Every month I collect data that contains details of employees to be stored in our database. I need to find a solution to compare the data stored in the previous month to the data received and, for each row that any of the columns had a change, it would return into a new dataframe.
I would also need to know somehow which columns in each row of this new returned dataframe had a change when this comparison happened.

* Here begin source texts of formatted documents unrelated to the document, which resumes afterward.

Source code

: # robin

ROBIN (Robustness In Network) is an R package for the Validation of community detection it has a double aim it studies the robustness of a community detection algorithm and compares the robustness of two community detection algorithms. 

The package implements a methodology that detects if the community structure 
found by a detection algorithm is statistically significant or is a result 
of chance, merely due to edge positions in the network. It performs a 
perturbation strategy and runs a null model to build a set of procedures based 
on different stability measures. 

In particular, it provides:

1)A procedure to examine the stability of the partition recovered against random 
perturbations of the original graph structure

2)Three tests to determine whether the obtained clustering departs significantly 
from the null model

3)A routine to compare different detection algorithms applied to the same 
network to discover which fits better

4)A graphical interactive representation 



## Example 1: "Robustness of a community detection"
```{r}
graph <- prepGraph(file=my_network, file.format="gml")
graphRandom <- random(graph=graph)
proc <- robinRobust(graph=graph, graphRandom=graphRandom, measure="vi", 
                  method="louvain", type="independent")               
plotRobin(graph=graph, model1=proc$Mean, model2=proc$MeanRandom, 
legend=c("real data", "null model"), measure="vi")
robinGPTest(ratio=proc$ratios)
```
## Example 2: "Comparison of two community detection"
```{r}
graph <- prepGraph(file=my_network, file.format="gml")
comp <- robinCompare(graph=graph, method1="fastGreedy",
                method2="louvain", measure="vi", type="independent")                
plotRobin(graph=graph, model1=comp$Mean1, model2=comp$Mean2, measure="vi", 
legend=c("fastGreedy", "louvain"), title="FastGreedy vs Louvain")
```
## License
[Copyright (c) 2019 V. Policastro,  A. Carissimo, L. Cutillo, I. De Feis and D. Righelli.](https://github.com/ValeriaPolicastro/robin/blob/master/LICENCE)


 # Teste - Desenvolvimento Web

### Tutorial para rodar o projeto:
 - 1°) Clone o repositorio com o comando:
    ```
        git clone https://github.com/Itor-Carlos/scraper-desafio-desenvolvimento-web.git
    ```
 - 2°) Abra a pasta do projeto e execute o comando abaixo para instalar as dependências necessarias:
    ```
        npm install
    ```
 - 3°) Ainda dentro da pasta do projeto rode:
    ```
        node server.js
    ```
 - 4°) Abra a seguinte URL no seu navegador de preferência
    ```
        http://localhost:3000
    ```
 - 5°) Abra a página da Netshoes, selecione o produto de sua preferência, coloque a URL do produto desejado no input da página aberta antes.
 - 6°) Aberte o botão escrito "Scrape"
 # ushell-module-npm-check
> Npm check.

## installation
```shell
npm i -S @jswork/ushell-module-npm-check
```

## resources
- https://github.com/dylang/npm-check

There are also some important details to mention:
- Each column can also contain blank values in any of the dataframes;
- The dataframes have the same column names but not necessarily the same data type;
- The dataframes do not have the same number of rows necessarily;
- If a row do not find its Index match, do not return to the new dataframe;
- The rows of the dataframes can be matched by a column named "Index"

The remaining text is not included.